Por volta das 18h cheguei à Praça Itália, local de onde tradicionalmente saem as marchas de protesto pela Alameda, principal avenida da cidade. A presença militar era fortíssima, com uma quantidade enorme de soldados, e também de caminhões e viaturas blindadas e de todos os tamanhos. Todas as áreas foram cercadas com grades, oficiais falavam em rádios constantemente, como se aguardassem na trincheira a investida de um exército.

Estive em vários pontos do centro durante a tarde e, como sobra dos confrontos da manhã com os secundaristas, toda a região recendia a gás lacrimogêneo. Várias viaturas estavam pintadas de manchas coloridas, marcas das tintas jogadas pelos estudantes nos protestos. Em frente à Universidade de Santiago, pedras e paus cobrem as ruas, e o acesso ao metrô estava bastante dificultado.

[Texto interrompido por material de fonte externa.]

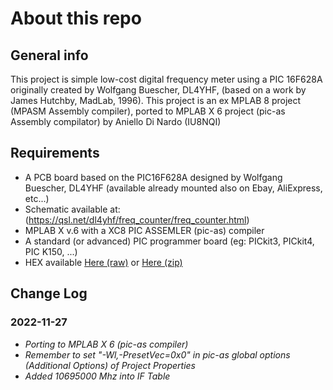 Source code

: # About this repo

## General info
This project is simple low-cost digital frequency meter using a PIC 16F628A  
originally created by Wolfgang Buescher, DL4YHF, (based on a work by James Hutchby, MadLab, 1996).
This project is an ex MPLAB 8 project (MPASM Assembly compiler), ported to MPLAB X 6 project (pic-as Assembly compilator)
by Aniello Di Nardo (IU8NQI)   

## Requirements
* A PCB board based on the PIC16F628A designed by Wolfgang Buescher, DL4YHF (available already mounted also on Ebay, AliExpress, etc...)
* Schematic available at: (https://qsl.net/dl4yhf/freq_counter/freq_counter.html)
* MPLAB X v.6 with a XC8 PIC ASSEMLER (pic-as) compiler
* A standard (or advanced) PIC programmer board (eg: PICkit3, PICkit4, PIC K150, ...)
* HEX available [Here (raw)](https://raw.githubusercontent.com/StarNiell/PIC16F628A_AS_DL4YHF.X/main/dist/default/production/PIC16F628A_AS_DL4YHF.X.production.hex) or [Here (zip)](https://minhaskamal.github.io/DownGit/#/home?url=https://github.com/StarNiell/PIC16F628A_AS_DL4YHF.X/blob/main/dist/default/production/PIC16F628A_AS_DL4YHF.X.production.hex)

## Change Log
### 2022-11-27
* *Porting to MPLAB X 6 (pic-as compiler)*
* *Remember to set "-Wl,-PresetVec=0x0" in pic-as global options (Additional Options) of Project Properties*
* *Added 10695000 Mhz into IF Table*         
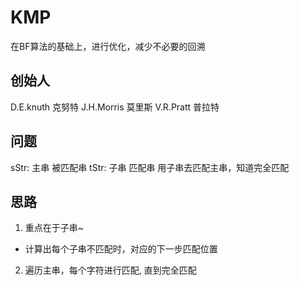 # KMP
在BF算法的基础上，进行优化，减少不必要的回溯

## 创始人
D.E.knuth   克努特
J.H.Morris  莫里斯
V.R.Pratt   普拉特

## 问题
sStr: 主串 被匹配串
tStr: 子串 匹配串
用子串去匹配主串，知道完全匹配

## 思路
1. 重点在于子串~
  - 计算出每个子串不匹配时，对应的下一步匹配位置
2. 遍历主串，每个字符进行匹配, 直到完全匹配 

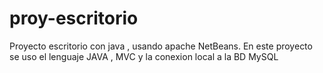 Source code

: # proy-escritorio
Proyecto escritorio con java , usando apache NetBeans.
En este proyecto se uso el lenguaje JAVA ,  MVC y la conexion local a la BD MySQL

Chegando o horário marcado, 18h30, via-se que estudantes começavam a aceder ao redor das áreas cercadas, os policiais trataram de tirar-nos das calçadas para as ruas, restando uma única área em que estudantes e imprensa não disputavam espaço com os carros. Os policiais pediam que saíssemos: “Por favor, caminen hacia allá” (por favor, andem para lá). Diante de tamanha delicadeza, um homem que preferia permanecer no seu lugar contestou um fleumático “no gracias”. A policial mais próxima parou um segundo, mas seguiu coagindo a que todos se movessem.

Tudo permanecia tranquilo, não se viam maiores sinais de agressividade de nenhuma parte. De repente, sem qualquer aviso, um caminhão parado no canto da praça disparou um potente jato d’água que derrubou alguns manifestantes que permaneciam parados diante de uma linha de carabineiros. Um jipe blindado passou em seguida soltando uma nuvem de gás. A polícia montada criava outra linha, encurralando ainda mais os estudantes, que instados pela repressão acenderam os protestos. Estudantes cantavam e produziam uma infinidade de imagens – que fez que as manifestações chegassem ao topo mundial do Twitter. 

A um ritmo regular, cada par de minutos a polícia avançava com novas ações de coação. Os cavalos adiantaram-se um corpo, causando grande tumulto. Aí vieram as bombas. A multidão escapou pelo canal de vazão deixado pela polícia, para o qual a impulsionava. As entradas do metrô estava todas fechadas. E dá-lhe bomba de gás, por trás vinha o caminhão mandando água pra cima dos garotos. Pernas pra que te quero.

À meia-noite, quando terminava de escrever este post, ainda se ouviam panelas retinindo nas janelas e sacadas dos prédios ao redor do bairro de Las Condes, e pelo site El Mostrador se via ao vivo que o panelaço soava por todo o país como signo de repúdio à repressão. Repressão que tratou de fortalecer o movimento, que agora, mais que nunca, coloca o governo contra a parede.

3 comentários:

Olavo Soares disse...

Mauricio, até que ponto as redes sociais foram preponderantes nessa onda chilena de manifestações?

Moriti disse...

Beleza de texto, Maurício. Reportagem das boas. Mostra bem a disposição histórica dos chilenos - ou pelo menos de boa parte deles - em brigar pelo interesse público.

Por aqui, certo Paulo Renato fez movimento parecido com o de Lavín,formulando propostas que atendiam aos interesses dele no "mercado" da Educação.

Maurício Ayer disse...

Opa Olavo, acho que as redes sociais não tiveram um grande papel, são manifestações mais clássicas. O que sem dúvida é de nosso tempo é que rapidamente as imagens circulam pelo mundo. E os estudantes sabem muito bem que esta é uma das principais armas: a repressão hoje tem que enfrentar as imagens, o que lhe dificultou a vida. Repressão só funciona bem na sombra.

Salve Moriti. Imagine um tipo que chegue ao governo uns 25 anos depois de o Paulo Renato ter feito o seu trabalho... pois esse era o lugar do Lavín. Seu papel histórico foi o de acender o movimento estudantil chileno.

A parte tudo isso, recomendo uma busca para se ver Camila Vallejo: é uma deusa comunista.